[Stored dataset items]
>>

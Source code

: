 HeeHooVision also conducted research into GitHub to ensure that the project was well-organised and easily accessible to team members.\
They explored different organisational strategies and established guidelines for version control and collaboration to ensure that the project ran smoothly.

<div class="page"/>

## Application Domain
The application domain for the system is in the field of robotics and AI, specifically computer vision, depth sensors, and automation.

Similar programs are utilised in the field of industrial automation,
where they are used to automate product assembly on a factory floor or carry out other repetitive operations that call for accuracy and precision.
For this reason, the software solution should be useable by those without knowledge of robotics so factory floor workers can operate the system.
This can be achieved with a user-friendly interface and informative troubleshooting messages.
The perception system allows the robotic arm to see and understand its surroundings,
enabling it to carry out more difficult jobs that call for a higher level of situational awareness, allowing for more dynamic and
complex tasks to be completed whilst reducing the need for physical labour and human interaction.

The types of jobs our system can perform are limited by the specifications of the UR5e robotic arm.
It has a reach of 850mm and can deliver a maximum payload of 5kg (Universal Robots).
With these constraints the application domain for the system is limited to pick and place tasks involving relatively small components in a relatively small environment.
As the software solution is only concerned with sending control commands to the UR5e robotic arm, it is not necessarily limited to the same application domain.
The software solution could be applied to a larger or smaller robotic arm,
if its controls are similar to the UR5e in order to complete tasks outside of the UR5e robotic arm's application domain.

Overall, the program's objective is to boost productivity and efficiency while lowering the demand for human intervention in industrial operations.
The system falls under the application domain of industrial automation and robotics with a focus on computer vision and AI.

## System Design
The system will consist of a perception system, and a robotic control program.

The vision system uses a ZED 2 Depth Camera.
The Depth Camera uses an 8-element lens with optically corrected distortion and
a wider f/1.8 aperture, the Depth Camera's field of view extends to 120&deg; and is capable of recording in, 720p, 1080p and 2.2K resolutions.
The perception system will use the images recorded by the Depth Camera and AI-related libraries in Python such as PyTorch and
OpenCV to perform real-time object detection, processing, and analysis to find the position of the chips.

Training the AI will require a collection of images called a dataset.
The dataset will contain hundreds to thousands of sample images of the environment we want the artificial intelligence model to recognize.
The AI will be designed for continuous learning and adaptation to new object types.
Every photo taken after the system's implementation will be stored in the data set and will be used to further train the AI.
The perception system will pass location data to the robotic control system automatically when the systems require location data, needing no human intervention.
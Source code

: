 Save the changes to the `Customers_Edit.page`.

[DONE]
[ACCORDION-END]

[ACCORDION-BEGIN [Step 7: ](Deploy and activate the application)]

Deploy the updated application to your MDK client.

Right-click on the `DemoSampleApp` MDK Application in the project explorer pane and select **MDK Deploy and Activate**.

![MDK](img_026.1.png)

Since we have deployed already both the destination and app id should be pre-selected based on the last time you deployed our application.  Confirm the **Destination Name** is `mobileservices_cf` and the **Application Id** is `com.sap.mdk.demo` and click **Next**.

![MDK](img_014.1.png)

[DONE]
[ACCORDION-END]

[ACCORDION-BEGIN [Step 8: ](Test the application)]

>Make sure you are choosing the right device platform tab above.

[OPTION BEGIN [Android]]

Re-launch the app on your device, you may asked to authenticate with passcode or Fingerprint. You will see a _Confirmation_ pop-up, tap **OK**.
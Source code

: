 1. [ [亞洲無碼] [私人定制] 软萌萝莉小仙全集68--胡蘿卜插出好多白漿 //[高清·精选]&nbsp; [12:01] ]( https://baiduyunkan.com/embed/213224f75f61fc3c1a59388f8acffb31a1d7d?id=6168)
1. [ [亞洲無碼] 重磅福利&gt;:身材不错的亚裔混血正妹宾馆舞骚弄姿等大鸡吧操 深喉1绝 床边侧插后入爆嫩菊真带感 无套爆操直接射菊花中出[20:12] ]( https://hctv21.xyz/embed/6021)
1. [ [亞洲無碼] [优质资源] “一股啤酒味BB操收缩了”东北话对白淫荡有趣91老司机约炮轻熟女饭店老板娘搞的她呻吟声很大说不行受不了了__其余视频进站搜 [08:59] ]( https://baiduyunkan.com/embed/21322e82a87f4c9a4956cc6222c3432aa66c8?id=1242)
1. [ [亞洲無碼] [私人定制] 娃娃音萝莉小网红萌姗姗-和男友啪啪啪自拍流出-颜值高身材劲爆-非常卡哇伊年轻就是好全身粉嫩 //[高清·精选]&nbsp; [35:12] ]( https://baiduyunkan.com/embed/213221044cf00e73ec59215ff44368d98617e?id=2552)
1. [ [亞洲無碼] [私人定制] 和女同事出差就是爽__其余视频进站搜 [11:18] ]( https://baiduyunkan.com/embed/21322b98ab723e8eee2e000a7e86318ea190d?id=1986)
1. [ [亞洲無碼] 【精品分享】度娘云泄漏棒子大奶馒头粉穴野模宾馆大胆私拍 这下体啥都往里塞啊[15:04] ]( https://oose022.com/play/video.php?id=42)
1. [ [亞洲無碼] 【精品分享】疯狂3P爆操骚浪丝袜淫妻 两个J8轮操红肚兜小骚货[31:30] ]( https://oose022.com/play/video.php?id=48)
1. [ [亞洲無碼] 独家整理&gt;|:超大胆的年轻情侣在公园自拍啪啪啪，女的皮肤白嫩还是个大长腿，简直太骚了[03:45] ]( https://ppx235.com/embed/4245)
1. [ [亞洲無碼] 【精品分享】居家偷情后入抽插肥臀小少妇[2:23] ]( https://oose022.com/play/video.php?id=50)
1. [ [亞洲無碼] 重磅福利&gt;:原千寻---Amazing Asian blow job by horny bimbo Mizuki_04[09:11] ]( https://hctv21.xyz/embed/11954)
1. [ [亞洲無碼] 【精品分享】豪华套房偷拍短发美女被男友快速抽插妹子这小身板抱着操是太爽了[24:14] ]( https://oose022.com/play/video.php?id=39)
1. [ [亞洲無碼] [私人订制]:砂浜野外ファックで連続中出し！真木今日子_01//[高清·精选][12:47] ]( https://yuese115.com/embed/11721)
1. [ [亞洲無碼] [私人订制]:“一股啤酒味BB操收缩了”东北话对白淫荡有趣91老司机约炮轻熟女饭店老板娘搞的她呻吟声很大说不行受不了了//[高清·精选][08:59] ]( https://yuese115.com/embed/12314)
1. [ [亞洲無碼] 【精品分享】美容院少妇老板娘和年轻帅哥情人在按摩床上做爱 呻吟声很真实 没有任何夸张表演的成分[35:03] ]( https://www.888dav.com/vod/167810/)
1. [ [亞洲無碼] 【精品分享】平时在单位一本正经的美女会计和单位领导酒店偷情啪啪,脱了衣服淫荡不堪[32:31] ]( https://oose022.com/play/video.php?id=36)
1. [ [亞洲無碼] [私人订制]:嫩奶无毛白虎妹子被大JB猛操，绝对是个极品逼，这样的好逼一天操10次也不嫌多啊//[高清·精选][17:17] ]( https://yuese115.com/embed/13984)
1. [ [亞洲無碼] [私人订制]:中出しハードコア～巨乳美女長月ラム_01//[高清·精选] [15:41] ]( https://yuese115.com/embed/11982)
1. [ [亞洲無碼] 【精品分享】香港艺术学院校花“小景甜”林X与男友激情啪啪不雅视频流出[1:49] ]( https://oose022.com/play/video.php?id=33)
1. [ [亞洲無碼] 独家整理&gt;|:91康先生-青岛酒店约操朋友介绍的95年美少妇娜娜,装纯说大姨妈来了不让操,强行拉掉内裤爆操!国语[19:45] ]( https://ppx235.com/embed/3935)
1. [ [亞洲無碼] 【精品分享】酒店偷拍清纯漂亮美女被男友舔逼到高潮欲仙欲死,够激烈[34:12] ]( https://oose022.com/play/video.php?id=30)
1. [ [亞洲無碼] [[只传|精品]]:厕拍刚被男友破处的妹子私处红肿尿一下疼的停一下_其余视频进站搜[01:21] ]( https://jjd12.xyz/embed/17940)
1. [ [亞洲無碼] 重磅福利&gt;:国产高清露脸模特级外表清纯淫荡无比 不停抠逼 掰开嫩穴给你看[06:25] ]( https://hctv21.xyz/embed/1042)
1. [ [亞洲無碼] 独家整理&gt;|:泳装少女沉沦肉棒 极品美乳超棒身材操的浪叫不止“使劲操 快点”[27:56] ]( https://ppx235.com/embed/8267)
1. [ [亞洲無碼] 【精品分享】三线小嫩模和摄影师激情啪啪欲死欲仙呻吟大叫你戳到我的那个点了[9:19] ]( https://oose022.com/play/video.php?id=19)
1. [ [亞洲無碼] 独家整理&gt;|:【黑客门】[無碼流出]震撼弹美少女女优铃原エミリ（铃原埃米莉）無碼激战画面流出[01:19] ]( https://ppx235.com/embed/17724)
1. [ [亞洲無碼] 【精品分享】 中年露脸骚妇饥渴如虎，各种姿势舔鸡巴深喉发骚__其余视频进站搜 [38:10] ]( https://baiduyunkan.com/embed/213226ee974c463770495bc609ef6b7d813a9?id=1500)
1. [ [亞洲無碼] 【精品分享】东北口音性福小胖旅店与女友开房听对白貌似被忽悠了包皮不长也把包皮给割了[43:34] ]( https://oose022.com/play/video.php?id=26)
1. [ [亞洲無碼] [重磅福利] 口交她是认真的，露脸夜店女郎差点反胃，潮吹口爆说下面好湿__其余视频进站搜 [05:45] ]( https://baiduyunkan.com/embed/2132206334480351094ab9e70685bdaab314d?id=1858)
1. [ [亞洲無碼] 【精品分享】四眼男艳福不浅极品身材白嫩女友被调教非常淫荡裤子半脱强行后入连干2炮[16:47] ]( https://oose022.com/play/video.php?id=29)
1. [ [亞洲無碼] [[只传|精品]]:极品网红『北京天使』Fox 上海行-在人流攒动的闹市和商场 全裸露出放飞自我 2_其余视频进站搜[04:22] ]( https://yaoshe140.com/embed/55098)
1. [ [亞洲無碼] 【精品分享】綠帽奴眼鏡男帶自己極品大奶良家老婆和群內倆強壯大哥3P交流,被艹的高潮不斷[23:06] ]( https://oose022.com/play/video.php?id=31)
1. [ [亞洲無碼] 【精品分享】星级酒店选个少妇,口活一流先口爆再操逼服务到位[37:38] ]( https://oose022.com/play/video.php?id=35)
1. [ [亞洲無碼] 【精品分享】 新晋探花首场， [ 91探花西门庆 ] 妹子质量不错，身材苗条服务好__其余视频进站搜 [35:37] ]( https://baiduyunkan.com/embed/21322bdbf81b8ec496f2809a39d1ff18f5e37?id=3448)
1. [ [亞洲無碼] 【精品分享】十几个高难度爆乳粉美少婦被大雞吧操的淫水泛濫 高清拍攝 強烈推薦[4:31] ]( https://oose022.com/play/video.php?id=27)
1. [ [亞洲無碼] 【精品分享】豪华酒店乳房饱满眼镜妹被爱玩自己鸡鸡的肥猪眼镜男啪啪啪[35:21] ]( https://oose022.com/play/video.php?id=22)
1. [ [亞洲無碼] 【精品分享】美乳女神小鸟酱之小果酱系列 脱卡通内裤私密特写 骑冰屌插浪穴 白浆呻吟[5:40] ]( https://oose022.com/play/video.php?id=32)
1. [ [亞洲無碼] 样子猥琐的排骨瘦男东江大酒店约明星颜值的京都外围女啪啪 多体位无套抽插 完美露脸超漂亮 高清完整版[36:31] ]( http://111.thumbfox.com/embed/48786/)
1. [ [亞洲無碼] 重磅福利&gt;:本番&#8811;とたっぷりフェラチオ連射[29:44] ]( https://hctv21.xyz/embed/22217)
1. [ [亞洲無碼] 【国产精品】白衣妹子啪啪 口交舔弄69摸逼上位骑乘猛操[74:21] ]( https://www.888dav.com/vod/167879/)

<<

(Problem requirements): Repeat, exactly as they stand above, the lines from the line with "platform tab above." to the line with "1. [ [亞洲無碼] 【精品分享】度娘云泄漏棒子大奶馒头粉穴野模宾馆大胆私拍", both lines included.

(Answer section):
>Make sure you are choosing the right device platform tab above.

[OPTION BEGIN [Android]]

Re-launch the app on your device, you may asked to authenticate with passcode or Fingerprint. You will see a _Confirmation_ pop-up, tap **OK**.
Source code

: 1. [ [亞洲無碼] [私人定制] 软萌萝莉小仙全集68--胡蘿卜插出好多白漿 //[高清·精选]&nbsp; [12:01] ]( https://baiduyunkan.com/embed/213224f75f61fc3c1a59388f8acffb31a1d7d?id=6168)
1. [ [亞洲無碼] 重磅福利&gt;:身材不错的亚裔混血正妹宾馆舞骚弄姿等大鸡吧操 深喉1绝 床边侧插后入爆嫩菊真带感 无套爆操直接射菊花中出[20:12] ]( https://hctv21.xyz/embed/6021)
1. [ [亞洲無碼] [优质资源] “一股啤酒味BB操收缩了”东北话对白淫荡有趣91老司机约炮轻熟女饭店老板娘搞的她呻吟声很大说不行受不了了__其余视频进站搜 [08:59] ]( https://baiduyunkan.com/embed/21322e82a87f4c9a4956cc6222c3432aa66c8?id=1242)
1. [ [亞洲無碼] [私人定制] 娃娃音萝莉小网红萌姗姗-和男友啪啪啪自拍流出-颜值高身材劲爆-非常卡哇伊年轻就是好全身粉嫩 //[高清·精选]&nbsp; [35:12] ]( https://baiduyunkan.com/embed/213221044cf00e73ec59215ff44368d98617e?id=2552)
1. [ [亞洲無碼] [私人定制] 和女同事出差就是爽__其余视频进站搜 [11:18] ]( https://baiduyunkan.com/embed/21322b98ab723e8eee2e000a7e86318ea190d?id=1986)
1. [ [亞洲無碼] 【精品分享】度娘云泄漏棒子大奶馒头粉穴野模宾馆大胆私拍 这下体啥都往里塞啊[15:04] ]( https://oose022.com/play/video.php?id=42)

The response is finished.